Once the line containing "- Implement sticky" is found in the records below, return it and each following line exactly, up to and including the line containing "- Create integration", and nothing else.
SUPPLIED RECORDS: Begin
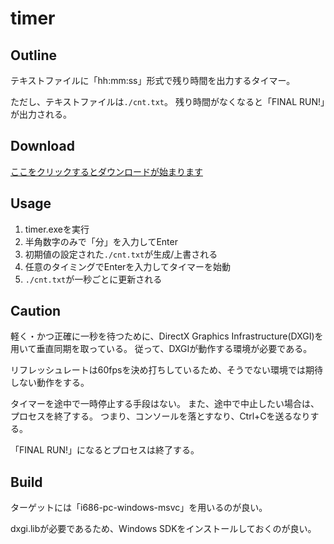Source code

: # timer

## Outline

テキストファイルに「hh:mm:ss」形式で残り時間を出力するタイマー。

ただし、テキストファイルは`./cnt.txt`。
残り時間がなくなると「FINAL RUN!」が出力される。

## Download

[ここをクリックするとダウンロードが始まります](https://skdassoc.com/data/tool/timer.exe)

## Usage

1. timer.exeを実行
2. 半角数字のみで「分」を入力してEnter
3. 初期値の設定された`./cnt.txt`が生成/上書される
4. 任意のタイミングでEnterを入力してタイマーを始動
5. `./cnt.txt`が一秒ごとに更新される

## Caution

軽く・かつ正確に一秒を待つために、DirectX Graphics Infrastructure(DXGI)を用いて垂直同期を取っている。
従って、DXGIが動作する環境が必要である。

リフレッシュレートは60fpsを決め打ちしているため、そうでない環境では期待しない動作をする。

タイマーを途中で一時停止する手段はない。
また、途中で中止したい場合は、プロセスを終了する。
つまり、コンソールを落とすなり、Ctrl+Cを送るなりする。

「FINAL RUN!」になるとプロセスは終了する。

## Build

ターゲットには「i686-pc-windows-msvc」を用いるのが良い。

dxgi.libが必要であるため、Windows SDKをインストールしておくのが良い。
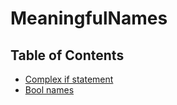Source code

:# MeaningfulNames
## Table of Contents
- [Complex if statement](https://github.com/DzidekDotNet/MeaningfulNames/tree/main/ComplexIf)
- [Bool names](https://github.com/DzidekDotNet/MeaningfulNames/tree/main/BoolNames)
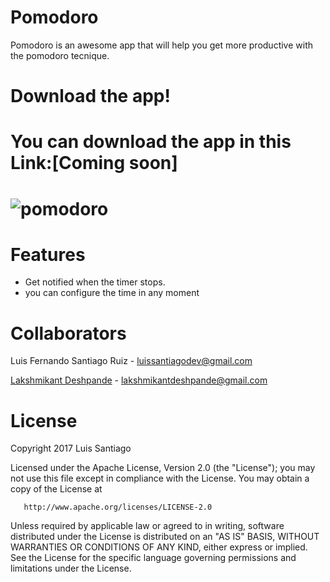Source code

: # Pomodoro
Pomodoro is an awesome app that will help you get more productive with the pomodoro tecnique.
# Download the app!
You can download the app in this Link:[Coming soon]
============
![pomodoro](https://user-images.githubusercontent.com/21210652/30008467-a0042770-90e5-11e7-911c-7c93073cca20.png)
============
# Features
* Get notified when the timer stops.
* you can configure the time in any moment

# Collaborators 
Luis Fernando Santiago Ruiz - luissantiagodev@gmail.com

[Lakshmikant Deshpande](https://github.com/lakshmikantdeshpande) - lakshmikantdeshpande@gmail.com

# License
   Copyright 2017 Luis Santiago

   Licensed under the Apache License, Version 2.0 (the "License");
   you may not use this file except in compliance with the License.
   You may obtain a copy of the License at

       http://www.apache.org/licenses/LICENSE-2.0

   Unless required by applicable law or agreed to in writing, software
   distributed under the License is distributed on an "AS IS" BASIS,
   WITHOUT WARRANTIES OR CONDITIONS OF ANY KIND, either express or implied.
   See the License for the specific language governing permissions and
   limitations under the License.

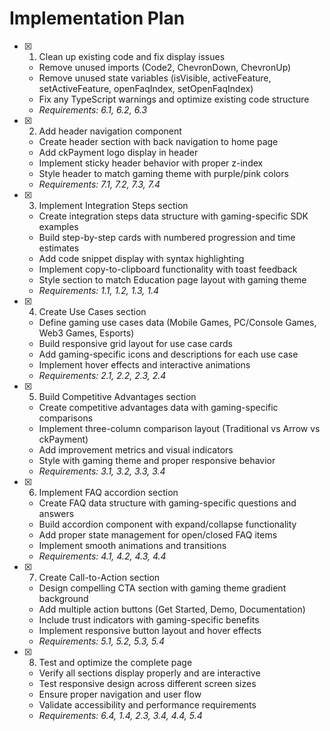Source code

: # Implementation Plan

- [x] 1. Clean up existing code and fix display issues
  - Remove unused imports (Code2, ChevronDown, ChevronUp)
  - Remove unused state variables (isVisible, activeFeature, setActiveFeature, openFaqIndex, setOpenFaqIndex)
  - Fix any TypeScript warnings and optimize existing code structure
  - _Requirements: 6.1, 6.2, 6.3_

- [x] 2. Add header navigation component
  - Create header section with back navigation to home page
  - Add ckPayment logo display in header
  - Implement sticky header behavior with proper z-index
  - Style header to match gaming theme with purple/pink colors
  - _Requirements: 7.1, 7.2, 7.3, 7.4_

- [x] 3. Implement Integration Steps section
  - Create integration steps data structure with gaming-specific SDK examples
  - Build step-by-step cards with numbered progression and time estimates
  - Add code snippet display with syntax highlighting
  - Implement copy-to-clipboard functionality with toast feedback
  - Style section to match Education page layout with gaming theme
  - _Requirements: 1.1, 1.2, 1.3, 1.4_

- [x] 4. Create Use Cases section
  - Define gaming use cases data (Mobile Games, PC/Console Games, Web3 Games, Esports)
  - Build responsive grid layout for use case cards
  - Add gaming-specific icons and descriptions for each use case
  - Implement hover effects and interactive animations
  - _Requirements: 2.1, 2.2, 2.3, 2.4_

- [x] 5. Build Competitive Advantages section
  - Create competitive advantages data with gaming-specific comparisons
  - Implement three-column comparison layout (Traditional vs Arrow vs ckPayment)
  - Add improvement metrics and visual indicators
  - Style with gaming theme and proper responsive behavior
  - _Requirements: 3.1, 3.2, 3.3, 3.4_

- [x] 6. Implement FAQ accordion section
  - Create FAQ data structure with gaming-specific questions and answers
  - Build accordion component with expand/collapse functionality
  - Add proper state management for open/closed FAQ items
  - Implement smooth animations and transitions
  - _Requirements: 4.1, 4.2, 4.3, 4.4_

- [x] 7. Create Call-to-Action section
  - Design compelling CTA section with gaming theme gradient background
  - Add multiple action buttons (Get Started, Demo, Documentation)
  - Include trust indicators with gaming-specific benefits
  - Implement responsive button layout and hover effects
  - _Requirements: 5.1, 5.2, 5.3, 5.4_

- [x] 8. Test and optimize the complete page
  - Verify all sections display properly and are interactive
  - Test responsive design across different screen sizes
  - Ensure proper navigation and user flow
  - Validate accessibility and performance requirements
  - _Requirements: 6.4, 1.4, 2.3, 3.4, 4.4, 5.4_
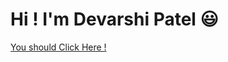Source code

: # Hi ! I'm Devarshi Patel 😃

<a href="http://amazingdotdp.me/" target="_black"> You should Click Here ! </a>
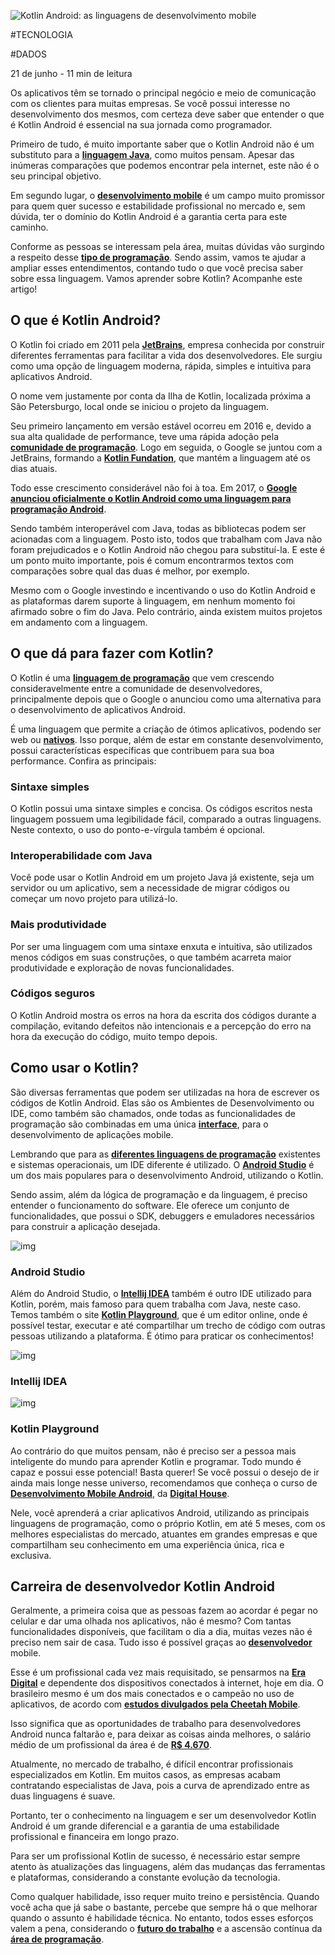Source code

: ![Kotlin Android: as linguagens de desenvolvimento mobile](https://www.digitalhouse.com/br/assets/blog/210621121909-rvyex53hekq6rl0gz.jpg)

\#TECNOLOGIA

\#DADOS



21 de junho - 11 min de leitura

Os aplicativos têm se tornado o principal negócio e meio de comunicação com os clientes para muitas empresas. Se você possui interesse no desenvolvimento dos mesmos, com certeza deve saber que entender o que é Kotlin Android é essencial na sua jornada como programador.



Primeiro de tudo, é muito importante saber que o Kotlin Android não é um substituto para a **[linguagem Java](https://www.digitalhouse.com/br/blog/linguagem-java-para-iniciantes-programacao)**, como muitos pensam. Apesar das inúmeras comparações que podemos encontrar pela internet, este não é o seu principal objetivo.

Em segundo lugar, o **[desenvolvimento mobile](https://www.digitalhouse.com/br/blog/linguagem-de-desenvolvimento-mobile)** é um campo muito promissor para quem quer sucesso e estabilidade profissional no mercado e, sem dúvida, ter o domínio do Kotlin Android é a garantia certa para este caminho.

Conforme as pessoas se interessam pela área, muitas dúvidas vão surgindo a respeito desse **[tipo de programação](https://www.digitalhouse.com/br/blog/tipos-de-linguagens-de-programacao)**. Sendo assim, vamos te ajudar a ampliar esses entendimentos, contando tudo o que você precisa saber sobre essa linguagem. Vamos aprender sobre Kotlin? Acompanhe este artigo!

## **O que é Kotlin Android?**

O Kotlin foi criado em 2011 pela **[JetBrains](https://www.jetbrains.com/pt-br)**, empresa conhecida por construir diferentes ferramentas para facilitar a vida dos desenvolvedores. Ele surgiu como uma opção de linguagem moderna, rápida, simples e intuitiva para aplicativos Android.

O nome vem justamente por conta da Ilha de Kotlin, localizada próxima a São Petersburgo, local onde se iniciou o projeto da linguagem.

Seu primeiro lançamento em versão estável ocorreu em 2016 e, devido a sua alta qualidade de performance, teve uma rápida adoção pela **[comunidade de programação](https://www.digitalhouse.com/br/blog/melhores-comunidades-de-tecnologia-programacao)**. Logo em seguida, o Google se juntou com a JetBrains, formando a **[Kotlin Fundation](https://kotlinlang.org/docs/kotlin-foundation.html)**, que mantém a linguagem até os dias atuais.

Todo esse crescimento considerável não foi à toa. Em 2017, o **[Google anunciou oficialmente o Kotlin Android como uma linguagem para programação Android](https://www.youtube.com/watch?v=X1RVYt2QKQE)**.

Sendo também interoperável com Java, todas as bibliotecas podem ser acionadas com a linguagem. Posto isto, todos que trabalham com Java não foram prejudicados e o Kotlin Android não chegou para substituí-la. E este é um ponto muito importante, pois é comum encontrarmos textos com comparações sobre qual das duas é melhor, por exemplo.

Mesmo com o Google investindo e incentivando o uso do Kotlin Android e as plataformas darem suporte à linguagem, em nenhum momento foi afirmado sobre o fim do Java. Pelo contrário, ainda existem muitos projetos em andamento com a linguagem.

## **O que dá para fazer com Kotlin?**

O Kotlin é uma **[linguagem de programação](https://www.digitalhouse.com/br/blog/qual-linguagem-de-programacao-escolher)** que vem crescendo consideravelmente entre a comunidade de desenvolvedores, principalmente depois que o Google o anunciou como uma alternativa para o desenvolvimento de aplicativos Android.

É uma linguagem que permite a criação de ótimos aplicativos, podendo ser web ou **[nativos](https://www.digitalhouse.com/br/blog/diferenca-desenvolvimento-hibrido-ou-nativo)**. Isso porque, além de estar em constante desenvolvimento, possui características específicas que contribuem para sua boa performance. Confira as principais:

### **Sintaxe simples**

O Kotlin possui uma sintaxe simples e concisa. Os códigos escritos nesta linguagem possuem uma legibilidade fácil, comparado a outras linguagens. Neste contexto, o uso do ponto-e-vírgula também é opcional.

### **Interoperabilidade com Java**

Você pode usar o Kotlin Android em um projeto Java já existente, seja um servidor ou um aplicativo, sem a necessidade de migrar códigos ou começar um novo projeto para utilizá-lo.

### **Mais produtividade**

Por ser uma linguagem com uma sintaxe enxuta e intuitiva, são utilizados menos códigos em suas construções, o que também acarreta maior produtividade e exploração de novas funcionalidades.

### **Códigos seguros**

O Kotlin Android mostra os erros na hora da escrita dos códigos durante a compilação, evitando defeitos não intencionais e a percepção do erro na hora da execução do código, muito tempo depois.

## **Como usar o Kotlin?**

São diversas ferramentas que podem ser utilizadas na hora de escrever os códigos de Kotlin Android. Elas são os Ambientes de Desenvolvimento ou IDE, como também são chamados, onde todas as funcionalidades de programação são combinadas em uma única **[interface](https://www.digitalhouse.com/br/blog/qualidade-de-ui)**, para o desenvolvimento de aplicações mobile.

Lembrando que para as **[diferentes linguagens de programação](https://www.digitalhouse.com/br/blog/linguagens-de-programacao-mais-procuradas)** existentes e sistemas operacionais, um IDE diferente é utilizado. O **[Android Studio](https://developer.android.com/studio?hl=pt&gclid=Cj0KCQjwh_eFBhDZARIsALHjIKd7BztHEKY3mUBFanE16fjLXwG9laIpbbanQdwVcrD1av8OGHFX4tYaAiZ4EALw_wcB&gclsrc=aw.ds)** é um dos mais populares para o desenvolvimento Android, utilizando o Kotlin.

Sendo assim, além da lógica de programação e da linguagem, é preciso entender o funcionamento do software. Ele oferece um conjunto de funcionalidades, que possui o SDK, debuggers e emuladores necessários para construir a aplicação desejada.



![img](https://lh4.googleusercontent.com/UV6rJmQnenjSZmSJ0viQOPNh5c3f19ndlU4CBMQNV7d6tS_QIE_FhuQ1y1F5BJ0KebWDBV-9lELswpxZ56wqo0Pvi23FqZwXW4tFuCDCstYIt-YDBryNzUXgHhIY4KXPkPqAQTBH)

### **Android Studio**

Além do Android Studio, o **[Intellij IDEA](https://www.jetbrains.com/pt-br/idea)** também é outro IDE utilizado para Kotlin, porém, mais famoso para quem trabalha com Java, neste caso. Temos também o site **[Kotlin Playground](https://play.kotlinlang.org/#eyJ2ZXJzaW9uIjoiMS41LjAiLCJwbGF0Zm9ybSI6ImphdmEiLCJhcmdzIjoiIiwianNDb2RlIjoiIiwibm9uZU1hcmtlcnMiOnRydWUsInRoZW1lIjoiaWRlYSIsImNvZGUiOiIvKipcbiAqIFlvdSBjYW4gZWRpdCwgcnVuLCBhbmQgc2hhcmUgdGhpcyBjb2RlLiBcbiAqIHBsYXkua290bGlubGFuZy5vcmcgXG4gKi9cblxuZnVuIG1haW4oKSB7XG4gICAgcHJpbnRsbihcIkhlbGxvLCB3b3JsZCEhIVwiKVxufSJ9)**, que é um editor online, onde é possível testar, executar e até compartilhar um trecho de código com outras pessoas utilizando a plataforma. É ótimo para praticar os conhecimentos!



![img](https://lh5.googleusercontent.com/J4KQfUIrs7yyw8XtpEudnNQSqzrxuBhQddsAF_Tnqqq6jUWGbWLKzqlC6qKYo-3dme5bhUPOJ8gKJ6XxDL4aCYLX2PMS7qLyQvC3siBQMBnkb_Px2NmrRUy3nRs24fPsphYu48tD)

### **Intellij IDEA**



![img](https://lh3.googleusercontent.com/d6UOY_vmw9VJ5Ia-ihHWCLX1YHdSdHB3AZjSfX88wrr_NEzqLCws8wP8Q5GucUwJBoL6nAFBLqXqWkBV9SBYpENPdVs5h_zxr8VomYLYl8GlgPWV-GtgzjwSlJOb4xiF5HR_gxEQ)

### **Kotlin Playground**

Ao contrário do que muitos pensam, não é preciso ser a pessoa mais inteligente do mundo para aprender Kotlin e programar. Todo mundo é capaz e possui esse potencial! Basta querer! Se você possui o desejo de ir ainda mais longe nesse universo, recomendamos que conheça o curso de **[Desenvolvimento Mobile Android](https://www.digitalhouse.com/br/curso/desenvolvimento-mobile-android?utm_source=blog&utm_medium=post&utm_campaign=kotlin-android)**, da **[Digital House](https://www.digitalhouse.com/br?utm_source=blog&utm_medium=post&utm_campaign=kotlin-android)**.

Nele, você aprenderá a criar aplicativos Android, utilizando as principais linguagens de programação, como o próprio Kotlin, em até 5 meses, com os melhores especialistas do mercado, atuantes em grandes empresas e que compartilham seu conhecimento em uma experiência única, rica e exclusiva.

## **Carreira de desenvolvedor Kotlin Android**

Geralmente, a primeira coisa que as pessoas fazem ao acordar é pegar no celular e dar uma olhada nos aplicativos, não é mesmo? Com tantas funcionalidades disponíveis, que facilitam o dia a dia, muitas vezes não é preciso nem sair de casa. Tudo isso é possível graças ao **[desenvolvedor](https://www.digitalhouse.com/br/blog/freelancers-mais-procurados)** mobile.

Esse é um profissional cada vez mais requisitado, se pensarmos na **[Era Digital](https://www.digitalhouse.com/br/blog/como-ser-lider-era-digital)** e dependente dos dispositivos conectados à internet, hoje em dia. O brasileiro mesmo é um dos mais conectados e o campeão no uso de aplicativos, de acordo com **[estudos divulgados pela Cheetah Mobile](https://www.terra.com.br/noticias/dino/o-brasil-e-um-dos-campeoes-no-uso-de-aplicativos-de-acordo-com-cheetah-mobile,5f5da56efea04f0b76c86cd84d14ce3957hltsn4.html)**.

Isso significa que as oportunidades de trabalho para desenvolvedores Android nunca faltarão e, para deixar as coisas ainda melhores, o salário médio de um profissional da área é de **[R$ 4.670](https://www.vagas.com.br/cargo/desenvolvedor-android)**.

Atualmente, no mercado de trabalho, é difícil encontrar profissionais especializados em Kotlin. Em muitos casos, as empresas acabam contratando especialistas de Java, pois a curva de aprendizado entre as duas linguagens é suave.

Portanto, ter o conhecimento na linguagem e ser um desenvolvedor Kotlin Android é um grande diferencial e a garantia de uma estabilidade profissional e financeira em longo prazo.

Para ser um profissional Kotlin de sucesso, é necessário estar sempre atento às atualizações das linguagens, além das mudanças das ferramentas e plataformas, considerando a constante evolução da tecnologia.

Como qualquer habilidade, isso requer muito treino e persistência. Quando você acha que já sabe o bastante, percebe que sempre há o que melhorar quando o assunto é habilidade técnica. No entanto, todos esses esforços valem a pena, considerando o **[futuro do trabalho](https://www.digitalhouse.com/br/blog/profissao-do-futuro)** e a ascensão contínua da **[área de programação](https://www.digitalhouse.com/br/blog/carreira-de-programacao)**.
SUPPLIED RECORDS: End
**WRITTEN RESPONSE**
  - Implement sticky header behavior with proper z-index
  - Style header to match gaming theme with purple/pink colors
  - _Requirements: 7.1, 7.2, 7.3, 7.4_

- [x] 3. Implement Integration Steps section
  - Create integration steps data structure with gaming-specific SDK examples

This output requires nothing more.